It’s good to follow Scherchen into calmer waters with this double set devoted to his Grieg and Bizet. He had such an extensive repertoire, however, that it shouldn’t surprise anyone that there are two versions of L'Arlésienne here – one for reciter – nor that he proves so subtle and sensitively adept a guide to this repertoire. First, though, some provenance. The Holberg Suite derives from a 1946 broadcast made when Scherchen was Music Director of the Orchester Beromünster, whilst Peer Gynt first appeared on Ultraphon 78s and this shouldn’t be confused with the 1960 Leipzig recording (with dialogue) that Tahra has already issued. The first L'Arlésienne with spoken dialogue (in German) is from a Vienna broadcast and the second, a decade later, was taped in performance with the North West German Philharmonic.

The 1946 Holberg suffers from rather muffled sound but the virtues are all there – brio and bounce in the faster movements (listen to the Gavotte) and a typically elastic quality in spinning melodic contours in the slower ones. He uses a degree more bass weight than one often encounters from Scherchen in the Prelude but the highlight is the Sarabande, which is even more prayerful and tender than the Air. The pizzicati are well pointed and he sustains the melody at a good tempo (the comparison with the manicured modernism of, say, Karajan could not be more pronounced); Scherchen by comparison opens up a microcosm of genuine sentiment. The Air is, it’s true, quite slow but it’s veiled sensitively and never buckles under the weight of the tempo. His Peer Gynt has many similar virtues and is in better, more open sound. The Vienna trumpets really punch out in the First Suite and there’s a deal of refined phrasing and string moulding elsewhere.

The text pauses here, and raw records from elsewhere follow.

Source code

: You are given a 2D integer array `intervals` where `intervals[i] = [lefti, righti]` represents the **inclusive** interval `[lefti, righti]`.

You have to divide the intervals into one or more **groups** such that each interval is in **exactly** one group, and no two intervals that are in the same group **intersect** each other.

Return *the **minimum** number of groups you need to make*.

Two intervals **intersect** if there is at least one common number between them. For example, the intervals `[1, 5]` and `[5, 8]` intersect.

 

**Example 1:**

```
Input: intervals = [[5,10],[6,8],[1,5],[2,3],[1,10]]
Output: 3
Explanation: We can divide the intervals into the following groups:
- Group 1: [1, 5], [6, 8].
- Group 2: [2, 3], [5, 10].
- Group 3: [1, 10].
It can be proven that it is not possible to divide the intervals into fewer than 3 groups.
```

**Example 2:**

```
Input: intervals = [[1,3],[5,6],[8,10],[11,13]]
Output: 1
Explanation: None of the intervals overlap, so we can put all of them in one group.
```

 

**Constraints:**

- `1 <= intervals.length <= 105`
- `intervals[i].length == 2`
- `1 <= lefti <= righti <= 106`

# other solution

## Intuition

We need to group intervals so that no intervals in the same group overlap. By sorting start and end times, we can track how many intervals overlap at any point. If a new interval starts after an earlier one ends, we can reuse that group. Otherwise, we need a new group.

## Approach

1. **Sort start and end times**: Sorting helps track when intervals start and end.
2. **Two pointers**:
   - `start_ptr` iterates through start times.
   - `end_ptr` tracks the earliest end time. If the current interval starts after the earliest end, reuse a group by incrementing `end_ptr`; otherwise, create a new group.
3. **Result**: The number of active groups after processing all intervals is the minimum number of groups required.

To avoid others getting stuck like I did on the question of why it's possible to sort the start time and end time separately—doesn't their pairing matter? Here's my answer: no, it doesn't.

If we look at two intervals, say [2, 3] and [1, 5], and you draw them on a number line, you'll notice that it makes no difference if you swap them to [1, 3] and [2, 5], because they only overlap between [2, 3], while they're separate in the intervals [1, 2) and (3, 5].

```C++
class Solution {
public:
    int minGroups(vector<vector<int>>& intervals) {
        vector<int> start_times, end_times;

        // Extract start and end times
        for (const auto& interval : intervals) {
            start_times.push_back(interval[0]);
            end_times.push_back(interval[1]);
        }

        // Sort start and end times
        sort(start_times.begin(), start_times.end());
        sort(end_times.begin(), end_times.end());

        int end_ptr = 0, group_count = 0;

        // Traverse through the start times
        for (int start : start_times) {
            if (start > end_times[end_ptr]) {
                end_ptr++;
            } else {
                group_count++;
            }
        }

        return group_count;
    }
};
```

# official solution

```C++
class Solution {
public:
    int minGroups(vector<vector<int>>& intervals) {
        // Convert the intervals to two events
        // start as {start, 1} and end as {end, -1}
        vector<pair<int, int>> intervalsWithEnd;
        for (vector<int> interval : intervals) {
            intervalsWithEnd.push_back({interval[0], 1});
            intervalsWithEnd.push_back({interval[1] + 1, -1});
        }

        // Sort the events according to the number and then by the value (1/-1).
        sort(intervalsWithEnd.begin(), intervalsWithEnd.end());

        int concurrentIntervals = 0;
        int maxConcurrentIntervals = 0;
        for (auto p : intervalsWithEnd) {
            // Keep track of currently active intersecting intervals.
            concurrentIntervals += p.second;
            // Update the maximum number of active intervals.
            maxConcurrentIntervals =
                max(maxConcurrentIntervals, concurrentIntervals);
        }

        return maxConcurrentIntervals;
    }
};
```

The 1950 L'Arlésienne is in quite blatant but otherwise good sound; in fact it’s preferable to the less sympathetically recorded performance from 1960. The orchestral virtues are the other way around though with the Nordwestdeutsche Philharmonie outdoing the Vienna Symphony at almost every turn in phrasing and tonal subtlety. The German narration is intriguing to hear – if not often – but it’s a shame that the radio producers reduced the volume of the orchestra so significantly behind the narration; orchestrally the principal flute and clarinet make the most impression in Vienna. The 1960 performance is, despite the less than flattering sound, altogether more exciting and mellifluous and, thanks to the recording, less abrasive as well. It’s without narration and shows more fully Scherchen’s command of legato and sonority.

This is Volume II in Tahra’s Archives Hermann Scherchen series and will make a good addition to collectors’ shelves.